→ **Exercise goal**
One part of the entries below is wanted: the lines from the one containing "somente quando não" through the one containing "com payload parcial**". Write those out exactly and nothing else.

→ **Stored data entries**
┄┄┄┄┄┄┄┄┄┄┄┄┄┄┄┄┄┄┄┄

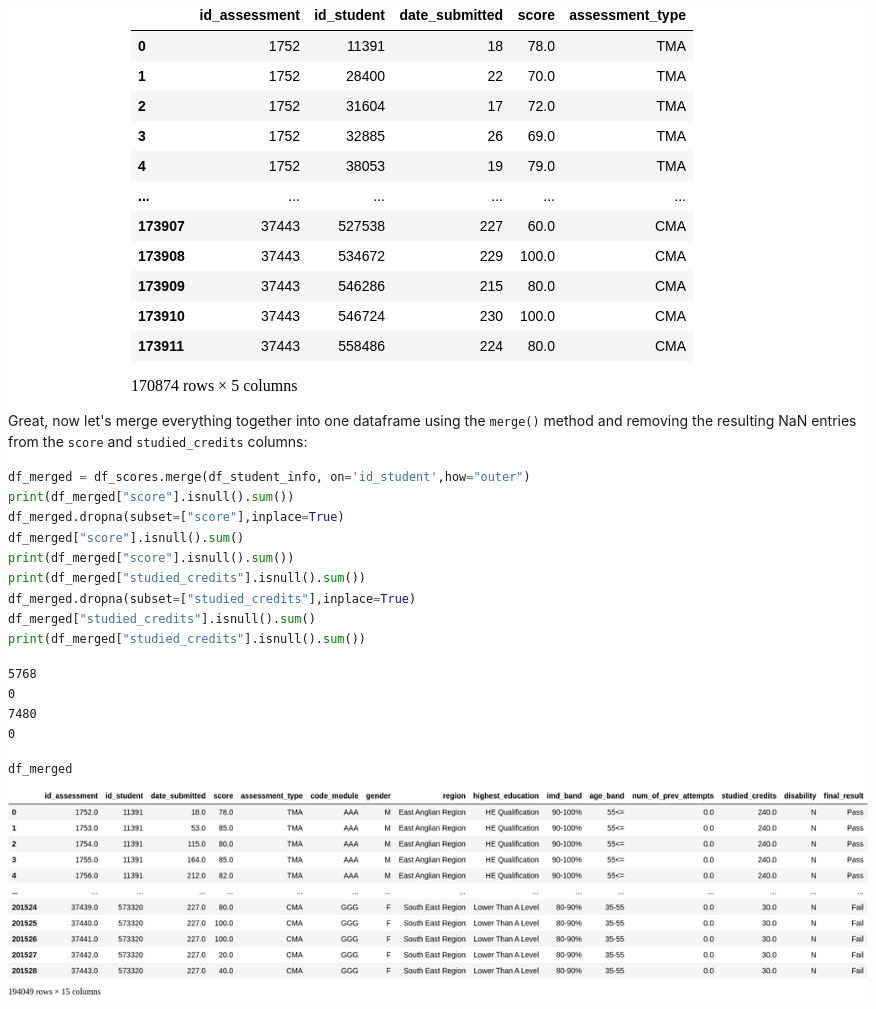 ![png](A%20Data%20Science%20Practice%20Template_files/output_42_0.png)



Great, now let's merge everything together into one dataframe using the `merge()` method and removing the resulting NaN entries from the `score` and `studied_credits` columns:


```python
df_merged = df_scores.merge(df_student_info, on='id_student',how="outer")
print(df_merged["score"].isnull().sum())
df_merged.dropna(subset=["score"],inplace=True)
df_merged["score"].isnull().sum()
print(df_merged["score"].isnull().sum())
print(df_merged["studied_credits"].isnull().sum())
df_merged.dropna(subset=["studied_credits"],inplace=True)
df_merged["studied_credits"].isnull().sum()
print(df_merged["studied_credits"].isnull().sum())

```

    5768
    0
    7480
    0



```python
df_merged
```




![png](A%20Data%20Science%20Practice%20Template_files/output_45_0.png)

┄┄┄┄┄┄┄┄┄┄┄┄┄┄┄┄┄┄┄┄

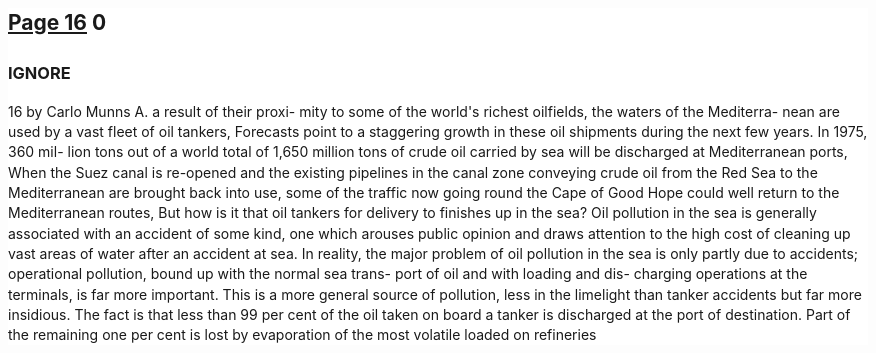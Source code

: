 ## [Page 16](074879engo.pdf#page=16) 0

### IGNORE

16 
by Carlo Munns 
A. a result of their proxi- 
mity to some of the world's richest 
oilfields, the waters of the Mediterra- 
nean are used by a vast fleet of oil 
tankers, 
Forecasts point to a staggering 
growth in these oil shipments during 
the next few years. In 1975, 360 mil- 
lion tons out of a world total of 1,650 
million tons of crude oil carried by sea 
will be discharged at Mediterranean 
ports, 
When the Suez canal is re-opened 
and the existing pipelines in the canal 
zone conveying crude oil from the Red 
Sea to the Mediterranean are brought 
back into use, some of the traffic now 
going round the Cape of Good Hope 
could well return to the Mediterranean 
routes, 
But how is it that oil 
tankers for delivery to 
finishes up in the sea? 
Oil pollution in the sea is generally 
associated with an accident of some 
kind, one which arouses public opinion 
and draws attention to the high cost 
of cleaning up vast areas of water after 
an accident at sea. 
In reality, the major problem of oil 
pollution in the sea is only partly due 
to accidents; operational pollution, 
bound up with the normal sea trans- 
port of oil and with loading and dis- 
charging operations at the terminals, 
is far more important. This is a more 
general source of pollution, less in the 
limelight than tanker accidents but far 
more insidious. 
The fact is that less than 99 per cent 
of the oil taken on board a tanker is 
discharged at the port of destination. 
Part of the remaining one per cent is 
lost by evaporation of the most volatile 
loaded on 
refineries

┄┄┄┄┄┄┄┄┄┄┄┄┄┄┄┄┄┄┄┄

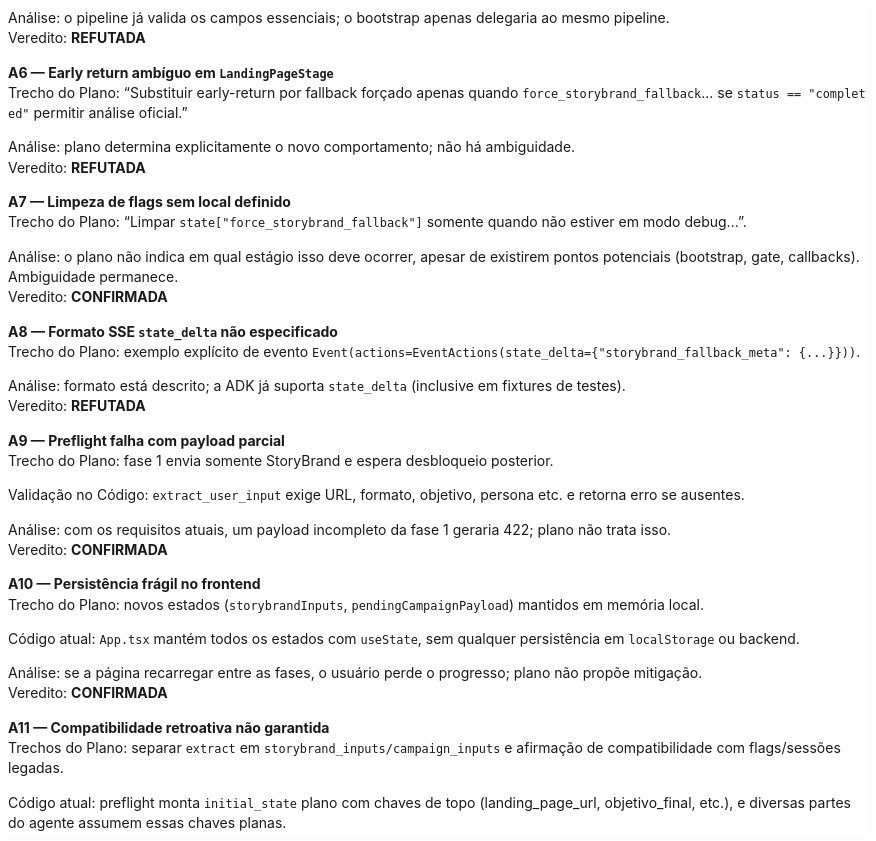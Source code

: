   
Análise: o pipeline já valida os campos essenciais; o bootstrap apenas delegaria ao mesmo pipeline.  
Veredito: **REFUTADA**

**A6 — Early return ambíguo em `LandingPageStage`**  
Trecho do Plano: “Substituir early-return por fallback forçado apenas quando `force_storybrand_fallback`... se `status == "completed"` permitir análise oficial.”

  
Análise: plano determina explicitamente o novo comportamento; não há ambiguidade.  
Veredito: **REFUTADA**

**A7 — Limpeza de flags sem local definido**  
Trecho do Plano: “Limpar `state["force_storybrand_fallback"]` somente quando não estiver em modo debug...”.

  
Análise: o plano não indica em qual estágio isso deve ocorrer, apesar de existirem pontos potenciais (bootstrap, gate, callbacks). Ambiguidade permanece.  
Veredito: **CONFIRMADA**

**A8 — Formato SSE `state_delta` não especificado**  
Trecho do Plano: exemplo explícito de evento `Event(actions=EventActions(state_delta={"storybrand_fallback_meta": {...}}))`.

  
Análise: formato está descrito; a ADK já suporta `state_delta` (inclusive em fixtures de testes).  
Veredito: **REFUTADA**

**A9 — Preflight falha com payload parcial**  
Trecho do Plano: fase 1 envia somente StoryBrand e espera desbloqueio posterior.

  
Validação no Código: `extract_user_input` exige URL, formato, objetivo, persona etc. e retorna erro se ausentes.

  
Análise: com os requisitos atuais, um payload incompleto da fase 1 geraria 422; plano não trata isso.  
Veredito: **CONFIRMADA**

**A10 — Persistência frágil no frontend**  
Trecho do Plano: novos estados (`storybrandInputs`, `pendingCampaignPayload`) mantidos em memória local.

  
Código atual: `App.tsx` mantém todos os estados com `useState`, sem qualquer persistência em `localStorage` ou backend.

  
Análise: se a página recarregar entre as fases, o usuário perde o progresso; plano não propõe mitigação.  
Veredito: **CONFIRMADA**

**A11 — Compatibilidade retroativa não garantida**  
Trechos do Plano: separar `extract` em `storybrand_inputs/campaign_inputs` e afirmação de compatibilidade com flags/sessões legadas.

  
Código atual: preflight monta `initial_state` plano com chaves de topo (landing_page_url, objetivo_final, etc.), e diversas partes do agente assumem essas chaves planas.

┄┄┄┄┄┄┄┄┄┄┄┄┄┄┄┄┄┄┄┄

→ **Response to this exercise**
Trecho do Plano: “Limpar `state["force_storybrand_fallback"]` somente quando não estiver em modo debug...”.

  
Análise: o plano não indica em qual estágio isso deve ocorrer, apesar de existirem pontos potenciais (bootstrap, gate, callbacks). Ambiguidade permanece.  
Veredito: **CONFIRMADA**

**A8 — Formato SSE `state_delta` não especificado**  
Trecho do Plano: exemplo explícito de evento `Event(actions=EventActions(state_delta={"storybrand_fallback_meta": {...}}))`.

  
Análise: formato está descrito; a ADK já suporta `state_delta` (inclusive em fixtures de testes).  
Veredito: **REFUTADA**

**A9 — Preflight falha com payload parcial**  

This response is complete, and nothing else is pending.